In Form von Residenzpflicht, Gutscheinsystem, Arbeitsverbot für Asylsuchende, Racial Profiling und rassistischen Polizeistatistiken, alltäglicher Diskriminierung bei der Wohnungssuche, Jobsuche, Einschulung und nicht zuletzt in Form von unterschwelliger oft unbewusster Diskriminierung von Betroffenen im alltäglichen Leben.

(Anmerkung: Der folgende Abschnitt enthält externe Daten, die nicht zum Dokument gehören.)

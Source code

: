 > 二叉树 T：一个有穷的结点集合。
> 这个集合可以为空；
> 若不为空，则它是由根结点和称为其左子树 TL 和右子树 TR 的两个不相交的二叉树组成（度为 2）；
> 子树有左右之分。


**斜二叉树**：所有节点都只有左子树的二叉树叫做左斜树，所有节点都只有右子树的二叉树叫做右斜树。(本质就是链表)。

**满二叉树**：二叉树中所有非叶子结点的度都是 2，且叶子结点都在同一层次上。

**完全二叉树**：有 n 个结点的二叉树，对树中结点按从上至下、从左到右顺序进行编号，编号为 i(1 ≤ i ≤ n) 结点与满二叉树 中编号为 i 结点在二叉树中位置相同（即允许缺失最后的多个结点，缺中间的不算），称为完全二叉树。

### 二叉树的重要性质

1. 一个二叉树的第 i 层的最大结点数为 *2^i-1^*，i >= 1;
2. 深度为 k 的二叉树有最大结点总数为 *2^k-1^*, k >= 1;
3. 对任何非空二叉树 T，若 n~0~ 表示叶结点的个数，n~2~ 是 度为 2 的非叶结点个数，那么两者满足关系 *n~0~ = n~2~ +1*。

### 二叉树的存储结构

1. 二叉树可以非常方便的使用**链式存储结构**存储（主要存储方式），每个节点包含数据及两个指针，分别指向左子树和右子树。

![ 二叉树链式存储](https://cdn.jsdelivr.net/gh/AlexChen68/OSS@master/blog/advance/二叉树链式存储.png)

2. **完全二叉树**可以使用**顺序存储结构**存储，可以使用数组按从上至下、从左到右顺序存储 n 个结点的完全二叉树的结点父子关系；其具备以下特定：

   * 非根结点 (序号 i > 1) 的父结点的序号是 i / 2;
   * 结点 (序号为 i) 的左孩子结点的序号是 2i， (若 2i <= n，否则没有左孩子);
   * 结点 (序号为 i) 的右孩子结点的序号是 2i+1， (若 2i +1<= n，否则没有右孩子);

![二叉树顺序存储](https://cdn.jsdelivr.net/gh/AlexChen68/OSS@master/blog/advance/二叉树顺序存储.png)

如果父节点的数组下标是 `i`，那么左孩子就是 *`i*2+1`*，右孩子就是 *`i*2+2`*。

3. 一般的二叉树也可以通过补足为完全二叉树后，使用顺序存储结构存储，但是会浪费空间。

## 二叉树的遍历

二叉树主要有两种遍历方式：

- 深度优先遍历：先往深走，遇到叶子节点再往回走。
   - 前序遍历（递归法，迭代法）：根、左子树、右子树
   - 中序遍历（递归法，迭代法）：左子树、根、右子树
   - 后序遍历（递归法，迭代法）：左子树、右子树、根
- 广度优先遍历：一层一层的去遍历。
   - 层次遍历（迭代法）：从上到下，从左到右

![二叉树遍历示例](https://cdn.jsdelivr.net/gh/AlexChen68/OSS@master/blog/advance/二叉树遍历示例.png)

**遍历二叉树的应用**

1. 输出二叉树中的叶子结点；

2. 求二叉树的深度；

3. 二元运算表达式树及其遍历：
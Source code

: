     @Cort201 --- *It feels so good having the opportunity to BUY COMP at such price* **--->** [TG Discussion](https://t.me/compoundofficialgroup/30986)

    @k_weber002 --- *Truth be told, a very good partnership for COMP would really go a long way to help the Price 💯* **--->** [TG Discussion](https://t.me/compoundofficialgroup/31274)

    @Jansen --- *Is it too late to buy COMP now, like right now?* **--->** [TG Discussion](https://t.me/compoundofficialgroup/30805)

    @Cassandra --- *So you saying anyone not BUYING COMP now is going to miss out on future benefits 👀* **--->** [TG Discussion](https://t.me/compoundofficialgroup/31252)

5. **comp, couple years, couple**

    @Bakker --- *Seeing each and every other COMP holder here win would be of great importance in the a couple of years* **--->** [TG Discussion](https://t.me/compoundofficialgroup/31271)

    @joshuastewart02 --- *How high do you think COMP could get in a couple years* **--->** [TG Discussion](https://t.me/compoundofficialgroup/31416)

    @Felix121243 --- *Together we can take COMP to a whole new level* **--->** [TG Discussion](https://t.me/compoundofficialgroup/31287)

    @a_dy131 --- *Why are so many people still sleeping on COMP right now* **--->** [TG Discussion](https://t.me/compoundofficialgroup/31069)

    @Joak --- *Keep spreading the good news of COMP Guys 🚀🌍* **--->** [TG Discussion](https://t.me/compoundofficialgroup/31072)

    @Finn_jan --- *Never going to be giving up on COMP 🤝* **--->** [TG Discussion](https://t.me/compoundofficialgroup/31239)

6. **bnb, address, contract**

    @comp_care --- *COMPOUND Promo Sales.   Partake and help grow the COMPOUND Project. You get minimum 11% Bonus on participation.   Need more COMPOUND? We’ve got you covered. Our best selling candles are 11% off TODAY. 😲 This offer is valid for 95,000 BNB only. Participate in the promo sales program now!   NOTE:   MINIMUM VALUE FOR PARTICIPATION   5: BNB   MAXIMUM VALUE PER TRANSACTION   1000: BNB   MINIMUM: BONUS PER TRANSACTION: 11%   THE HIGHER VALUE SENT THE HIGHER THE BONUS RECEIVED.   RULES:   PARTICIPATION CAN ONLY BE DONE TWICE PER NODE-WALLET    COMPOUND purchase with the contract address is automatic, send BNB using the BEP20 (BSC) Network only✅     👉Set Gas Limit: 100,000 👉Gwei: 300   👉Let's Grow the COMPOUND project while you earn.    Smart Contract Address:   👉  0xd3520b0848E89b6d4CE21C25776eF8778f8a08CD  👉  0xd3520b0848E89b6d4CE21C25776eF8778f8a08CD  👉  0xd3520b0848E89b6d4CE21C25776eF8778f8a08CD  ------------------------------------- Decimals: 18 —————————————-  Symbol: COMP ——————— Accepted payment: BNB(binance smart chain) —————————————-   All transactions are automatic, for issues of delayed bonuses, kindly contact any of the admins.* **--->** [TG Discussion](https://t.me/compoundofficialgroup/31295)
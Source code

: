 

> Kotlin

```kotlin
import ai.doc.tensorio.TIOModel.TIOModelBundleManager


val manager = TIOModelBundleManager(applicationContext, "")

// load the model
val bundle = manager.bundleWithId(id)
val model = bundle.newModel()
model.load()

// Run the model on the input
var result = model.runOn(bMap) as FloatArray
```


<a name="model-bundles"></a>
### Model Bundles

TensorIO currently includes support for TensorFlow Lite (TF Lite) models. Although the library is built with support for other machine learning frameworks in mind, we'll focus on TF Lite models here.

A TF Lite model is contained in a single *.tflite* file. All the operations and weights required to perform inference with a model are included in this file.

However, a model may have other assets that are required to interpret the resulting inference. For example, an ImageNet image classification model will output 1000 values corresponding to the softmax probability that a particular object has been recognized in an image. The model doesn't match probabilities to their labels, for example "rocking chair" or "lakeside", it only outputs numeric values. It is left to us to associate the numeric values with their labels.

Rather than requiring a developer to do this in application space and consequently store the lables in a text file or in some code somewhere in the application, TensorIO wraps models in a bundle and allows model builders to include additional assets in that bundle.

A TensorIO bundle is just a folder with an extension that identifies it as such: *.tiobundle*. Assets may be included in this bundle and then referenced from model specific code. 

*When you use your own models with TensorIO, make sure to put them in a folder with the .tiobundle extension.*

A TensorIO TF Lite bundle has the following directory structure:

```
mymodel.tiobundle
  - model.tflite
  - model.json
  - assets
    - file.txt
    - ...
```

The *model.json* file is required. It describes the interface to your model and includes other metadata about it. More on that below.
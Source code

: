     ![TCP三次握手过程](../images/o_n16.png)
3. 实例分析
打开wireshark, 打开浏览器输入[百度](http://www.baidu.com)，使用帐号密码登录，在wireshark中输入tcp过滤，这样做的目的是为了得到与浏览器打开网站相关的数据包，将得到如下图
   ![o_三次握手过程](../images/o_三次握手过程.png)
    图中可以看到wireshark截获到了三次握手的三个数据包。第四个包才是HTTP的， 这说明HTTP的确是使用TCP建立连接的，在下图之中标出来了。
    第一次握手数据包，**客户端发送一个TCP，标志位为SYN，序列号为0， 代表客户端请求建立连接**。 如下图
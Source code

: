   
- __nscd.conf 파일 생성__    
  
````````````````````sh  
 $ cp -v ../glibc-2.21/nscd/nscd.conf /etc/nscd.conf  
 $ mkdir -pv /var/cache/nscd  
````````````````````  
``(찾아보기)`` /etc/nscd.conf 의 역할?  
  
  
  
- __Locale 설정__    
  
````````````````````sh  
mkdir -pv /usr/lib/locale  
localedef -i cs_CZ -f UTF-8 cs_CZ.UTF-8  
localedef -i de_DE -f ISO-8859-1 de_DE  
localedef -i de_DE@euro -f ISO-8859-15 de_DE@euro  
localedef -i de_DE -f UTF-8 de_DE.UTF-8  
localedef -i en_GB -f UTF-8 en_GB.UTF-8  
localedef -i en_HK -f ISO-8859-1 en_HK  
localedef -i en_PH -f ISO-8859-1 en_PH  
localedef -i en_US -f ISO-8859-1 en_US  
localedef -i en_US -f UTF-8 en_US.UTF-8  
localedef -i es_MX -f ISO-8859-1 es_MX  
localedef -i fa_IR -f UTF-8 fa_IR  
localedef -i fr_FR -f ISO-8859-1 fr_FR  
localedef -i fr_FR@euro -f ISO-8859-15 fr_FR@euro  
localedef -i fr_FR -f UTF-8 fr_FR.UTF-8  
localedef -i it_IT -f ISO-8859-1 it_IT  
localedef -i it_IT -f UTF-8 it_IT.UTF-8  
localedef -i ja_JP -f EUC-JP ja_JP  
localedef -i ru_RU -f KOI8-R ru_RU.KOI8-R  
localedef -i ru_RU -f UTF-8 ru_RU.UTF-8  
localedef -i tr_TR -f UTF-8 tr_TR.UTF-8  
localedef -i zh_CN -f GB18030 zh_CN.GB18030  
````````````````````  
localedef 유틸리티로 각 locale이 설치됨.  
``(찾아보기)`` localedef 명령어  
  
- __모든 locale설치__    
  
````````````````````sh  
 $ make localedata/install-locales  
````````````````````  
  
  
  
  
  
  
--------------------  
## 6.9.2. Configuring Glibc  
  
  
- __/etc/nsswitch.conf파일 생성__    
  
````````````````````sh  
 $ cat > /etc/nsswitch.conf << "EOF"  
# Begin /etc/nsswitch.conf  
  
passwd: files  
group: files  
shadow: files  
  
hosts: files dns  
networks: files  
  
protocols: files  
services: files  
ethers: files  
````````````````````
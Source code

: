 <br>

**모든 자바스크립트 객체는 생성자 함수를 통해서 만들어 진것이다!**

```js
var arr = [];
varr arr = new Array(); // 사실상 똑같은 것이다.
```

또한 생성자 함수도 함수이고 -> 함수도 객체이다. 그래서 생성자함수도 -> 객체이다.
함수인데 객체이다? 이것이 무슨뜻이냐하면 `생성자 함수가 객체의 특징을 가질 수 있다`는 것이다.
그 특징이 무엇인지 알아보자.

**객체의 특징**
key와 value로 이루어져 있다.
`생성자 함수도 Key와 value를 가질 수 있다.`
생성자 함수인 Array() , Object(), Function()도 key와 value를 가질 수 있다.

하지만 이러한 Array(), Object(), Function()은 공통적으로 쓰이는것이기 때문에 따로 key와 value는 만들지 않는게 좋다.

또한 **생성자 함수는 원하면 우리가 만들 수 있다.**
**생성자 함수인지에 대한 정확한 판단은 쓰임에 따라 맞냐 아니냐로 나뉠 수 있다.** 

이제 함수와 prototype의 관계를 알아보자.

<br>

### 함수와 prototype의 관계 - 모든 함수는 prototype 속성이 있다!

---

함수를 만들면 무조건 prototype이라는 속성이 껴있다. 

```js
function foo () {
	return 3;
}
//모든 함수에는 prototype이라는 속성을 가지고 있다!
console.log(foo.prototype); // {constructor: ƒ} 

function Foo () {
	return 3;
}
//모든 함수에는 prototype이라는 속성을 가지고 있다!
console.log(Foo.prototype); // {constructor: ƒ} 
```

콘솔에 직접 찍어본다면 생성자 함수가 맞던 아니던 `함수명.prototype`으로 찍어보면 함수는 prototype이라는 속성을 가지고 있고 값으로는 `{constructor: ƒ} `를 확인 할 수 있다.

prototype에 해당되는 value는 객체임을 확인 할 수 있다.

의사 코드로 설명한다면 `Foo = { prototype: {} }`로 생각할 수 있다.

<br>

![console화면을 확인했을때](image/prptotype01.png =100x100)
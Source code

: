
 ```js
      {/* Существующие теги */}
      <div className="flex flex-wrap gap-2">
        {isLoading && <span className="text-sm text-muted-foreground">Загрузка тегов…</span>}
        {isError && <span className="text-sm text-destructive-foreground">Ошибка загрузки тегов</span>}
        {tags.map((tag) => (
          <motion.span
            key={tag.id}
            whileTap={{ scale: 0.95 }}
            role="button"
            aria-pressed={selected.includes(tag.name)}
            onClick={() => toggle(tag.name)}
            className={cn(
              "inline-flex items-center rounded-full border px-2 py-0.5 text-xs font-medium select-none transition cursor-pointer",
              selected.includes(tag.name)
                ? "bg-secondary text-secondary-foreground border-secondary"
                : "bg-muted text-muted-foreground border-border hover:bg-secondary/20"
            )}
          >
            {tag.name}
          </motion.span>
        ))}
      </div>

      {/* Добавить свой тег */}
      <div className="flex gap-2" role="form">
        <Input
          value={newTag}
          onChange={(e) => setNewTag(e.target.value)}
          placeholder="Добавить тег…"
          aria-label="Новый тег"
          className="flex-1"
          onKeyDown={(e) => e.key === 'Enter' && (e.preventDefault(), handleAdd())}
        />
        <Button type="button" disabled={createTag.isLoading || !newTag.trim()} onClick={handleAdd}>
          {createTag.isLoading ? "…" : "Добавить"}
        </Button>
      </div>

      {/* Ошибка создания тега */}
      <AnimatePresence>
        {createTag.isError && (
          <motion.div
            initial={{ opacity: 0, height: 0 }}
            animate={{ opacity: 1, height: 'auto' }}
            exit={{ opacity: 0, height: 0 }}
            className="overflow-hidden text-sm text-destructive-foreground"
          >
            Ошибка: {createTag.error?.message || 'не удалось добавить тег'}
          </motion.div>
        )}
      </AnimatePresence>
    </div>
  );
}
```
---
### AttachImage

Dieser Rassismus und die Verhältnisse die ihn befördern waren die ideologische Keimzelle des NSU. Und dieser gesamtgesellschaftliche Rassismus in den Amtsstuben der Behörden, in den Redaktionen der Medien und im Alltagsbewusstsein der meisten Menschen war auch der größte und verlässlichste Bündnispartner auf dem mörderischen Feldzug dieser Naziterroristen.

Als radikale Linke, als Antifaschist_innen und Antirassist_innen kann es uns deshalb nicht nur um die Zerschlagung hetzender, brandschatzender und mörderischer faschistischer Banden gehen. Es muss ebenso darum gehen, der rassistischen Zuschreibung der Betroffenen dort den Kampf an zu sagen, wo sie beginnt. In den Medien, den Amtsstuben, vor Asylsuchendenunterkünften, Kulturzentren, Moschee und Synagogen – und in den Köpfen der Menschen.

Deshalb ist es wichtig, dass wir heute gegen diesen Rassismus auf die Straße gehen. Und uns wehren, gemeinsam mit und als Betroffene – und im Namen der Opfer, die nicht mehr unter uns sind.
Erinnern heißt Kämpfen – und Kämpfen heißt aktuelle nicht weniger als einen erneuten rassistischen Flächenbrand zu verhindern! Schließt euch antirassistischen und antifaschistischen Gruppen an und werdet aktiv für eine solidarische Gesellschaft.